Tuesday, December 18, 2012

Sandy Hook Massacre - Where Was God? (Part 2)

Does the Sandy Hook Massacre really add more evidence to the case against God? Or, perhaps, is there some deeper truth at work here?

The horrific events at Sandy Hook School on  December 7th, the slaughter of 26 people, 20 of them five and six year old children, by Adam Lanza, has once again caused many to question either the goodness of God or even if he exists at all. How could God have allowed such a dreadful and outrageous thing to happen?

As I wrote in my last post, many consider this issue, the problem of reconciling a supposedly all-knowing, all-powerful and completely good God with the existence of evil, to be the Achilles’ Heal of religion. Many thoughtful people have looked at this issue and decided there is no way to make all of the Bible’s claims about God fit with what they observe in real life. It’s logically impossible, they think. Given the amount of pain and suffering in the world it has to be that either the Bible is wrong about what it says who God is or else there is no God, he doesn’t exist.

Skeptics have often used this issue to “prove” that God does not exist and that Christianity is a fraud. The Bible says that God is omniscient (all-knowing), omnipotent (all-powerful) and omnibenevolent (perfectly good). If that’s true then it is reasonable, they say, to conclude that God would eliminate evil and the suffering that accompanies it. Wouldn’t you stop your friends from suffering if you could? But God doesn’t end evil or suffering. So the only reasonable conclusion is that God is not omniscient, or not omnipotent, or not omnibenevolent, that is, he is not the God described in the Bible, or else he doesn’t really exist.

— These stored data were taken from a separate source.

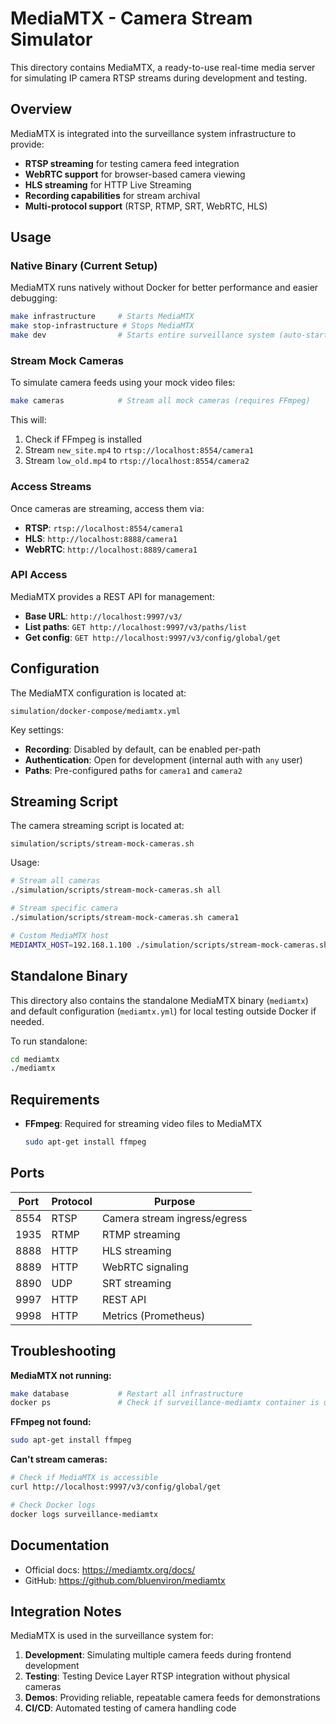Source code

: # MediaMTX - Camera Stream Simulator

This directory contains MediaMTX, a ready-to-use real-time media server for simulating IP camera RTSP streams during development and testing.

## Overview

MediaMTX is integrated into the surveillance system infrastructure to provide:
- **RTSP streaming** for testing camera feed integration
- **WebRTC support** for browser-based camera viewing
- **HLS streaming** for HTTP Live Streaming
- **Recording capabilities** for stream archival
- **Multi-protocol support** (RTSP, RTMP, SRT, WebRTC, HLS)

## Usage

### Native Binary (Current Setup)

MediaMTX runs natively without Docker for better performance and easier debugging:

```bash
make infrastructure     # Starts MediaMTX
make stop-infrastructure # Stops MediaMTX
make dev                # Starts entire surveillance system (auto-starts MediaMTX)
```

### Stream Mock Cameras

To simulate camera feeds using your mock video files:

```bash
make cameras            # Stream all mock cameras (requires FFmpeg)
```

This will:
1. Check if FFmpeg is installed
2. Stream `new_site.mp4` to `rtsp://localhost:8554/camera1`
3. Stream `low_old.mp4` to `rtsp://localhost:8554/camera2`

### Access Streams

Once cameras are streaming, access them via:

- **RTSP**: `rtsp://localhost:8554/camera1`
- **HLS**: `http://localhost:8888/camera1`
- **WebRTC**: `http://localhost:8889/camera1`

### API Access

MediaMTX provides a REST API for management:

- **Base URL**: `http://localhost:9997/v3/`
- **List paths**: `GET http://localhost:9997/v3/paths/list`
- **Get config**: `GET http://localhost:9997/v3/config/global/get`

## Configuration

The MediaMTX configuration is located at:
```
simulation/docker-compose/mediamtx.yml
```

Key settings:
- **Recording**: Disabled by default, can be enabled per-path
- **Authentication**: Open for development (internal auth with `any` user)
- **Paths**: Pre-configured paths for `camera1` and `camera2`

## Streaming Script

The camera streaming script is located at:
```
simulation/scripts/stream-mock-cameras.sh
```

Usage:
```bash
# Stream all cameras
./simulation/scripts/stream-mock-cameras.sh all

# Stream specific camera
./simulation/scripts/stream-mock-cameras.sh camera1

# Custom MediaMTX host
MEDIAMTX_HOST=192.168.1.100 ./simulation/scripts/stream-mock-cameras.sh all
```

## Standalone Binary

This directory also contains the standalone MediaMTX binary (`mediamtx`) and default configuration (`mediamtx.yml`) for local testing outside Docker if needed.

To run standalone:
```bash
cd mediamtx
./mediamtx
```

## Requirements

- **FFmpeg**: Required for streaming video files to MediaMTX
  ```bash
  sudo apt-get install ffmpeg
  ```

## Ports

| Port | Protocol | Purpose |
|------|----------|---------|
| 8554 | RTSP | Camera stream ingress/egress |
| 1935 | RTMP | RTMP streaming |
| 8888 | HTTP | HLS streaming |
| 8889 | HTTP | WebRTC signaling |
| 8890 | UDP | SRT streaming |
| 9997 | HTTP | REST API |
| 9998 | HTTP | Metrics (Prometheus) |

## Troubleshooting

**MediaMTX not running:**
```bash
make database           # Restart all infrastructure
docker ps               # Check if surveillance-mediamtx container is up
```

**FFmpeg not found:**
```bash
sudo apt-get install ffmpeg
```

**Can't stream cameras:**
```bash
# Check if MediaMTX is accessible
curl http://localhost:9997/v3/config/global/get

# Check Docker logs
docker logs surveillance-mediamtx
```

## Documentation

- Official docs: https://mediamtx.org/docs/
- GitHub: https://github.com/bluenviron/mediamtx

## Integration Notes

MediaMTX is used in the surveillance system for:
1. **Development**: Simulating multiple camera feeds during frontend development
2. **Testing**: Testing Device Layer RTSP integration without physical cameras
3. **Demos**: Providing reliable, repeatable camera feeds for demonstrations
4. **CI/CD**: Automated testing of camera handling code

According to this thinking, the problem of pain and suffering proves that there is not and cannot be a God who is all-knowing, all-powerful and perfectly good.  Even the famous Christian thinker and writer, C.S. Lewis, wrote in his book The Problem of Pain, “If you ask me to believe that this is the work of a benevolent and omnipotent spirit, I reply that all the evidence points in the opposite direction. Either there is no spirit behind the universe, or else a spirit indifferent to good and evil, or else an evil spirit.”

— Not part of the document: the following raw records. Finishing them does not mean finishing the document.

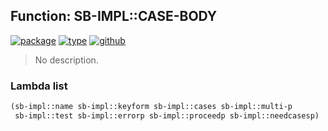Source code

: ## Function: SB-IMPL::CASE-BODY
[![package](https://img.shields.io/badge/Package-SB--IMPL-5f9ea0.svg?style=social&colorA=999999)](../) [![type](https://img.shields.io/badge/Type-Function-5f9ea0.svg?style=social&colorA=999999)](../#function) [![github](https://img.shields.io/badge/GitHub-View_the_source-5f9ea0.svg?style=social&colorA=999999&logo=github)](https://github.com/sbcl/sbcl/blob/master/src/code/macros.lisp/) 

> No description.

### Lambda list
```cl
(sb-impl::name sb-impl::keyform sb-impl::cases sb-impl::multi-p
 sb-impl::test sb-impl::errorp sb-impl::proceedp sb-impl::needcasesp)
```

            In the book 50 Philosophy Ideas You Really Need to Know, Ben Dupre cited four examples of horrible suffering: the 1984 – 1985 famine in Ethiopia that “caused over one million people to starve agonizingly to death;” an October 2005 earthquake in Pakistan that killed 75,000, injured over 100,000 and left 3 million homeless; the account of an “animal-loving, baseball playing” seven-year-old from Michigan, a good kid who never harmed anyone, who died in January 2007 from an inoperable malignant tumor that destroyed his brainstem; and the case of nine-year-old Jessica Lunsford from Florida who in February 2005 was kidnapped, raped and murdered by a convicted sex offender. Dupre then concludes:

Famine, murder, earthquake, disease – millions of people’s futures blighted, young lives needlessly snuffed out, children left orphaned and helpless, agonizing deaths of young and old alike. If you could click your fingers and stop this catalogue of misery, you would have to be a heartless monster not to do so. Yet there is supposed to be a being that could sweep it all aside is an instant, a being that is unlimited in its power, knowledge and moral excellence: God. Evil is everywhere, but how can it exist side by side with a god who has, by definition, the capacity to put an end to it?

If God exists, the only rational thing we can believe about him, according to Dupre, is that he is a heartless monster. If not a heartless monster, then he must be either too ignorant or too weak to do what the right thing for people. A better, or at least a more palatable, conclusion is that he is not there; there is no God.

That’s the philosophical problem of evil and suffering. Many think it’s a pretty convincing argument against the existence of God and the Christian faith.  If that’s so then the tragic events at the Sandy Hook School merely pile up more evidence against God. But, perhaps, things are not as they seem. Perhaps there are deeper truths that show how it is that God not only exists but he is in fact omniscient, omnipotent and omnibenevolent, just as the Bible says, and that he has good reasons for allowing evil.

That’s what I’ll consider in the next and final installment of “The Sandy Hook Massacre – Where Was God?”

1 comment:

  1. Barry:

    Thanks for letting me know about your blog. I am heartbroken over this tragedy as many are. There is no way to make any sense of it as it was the act of a mad man. It was pure evil from the pit of Hell.

    I am looking forward to reading your third installment as this question of "Why has God allowed these terrible things to happen?" continues to be a popular question to Christians from non-Christians and sometimes even fellow Christians.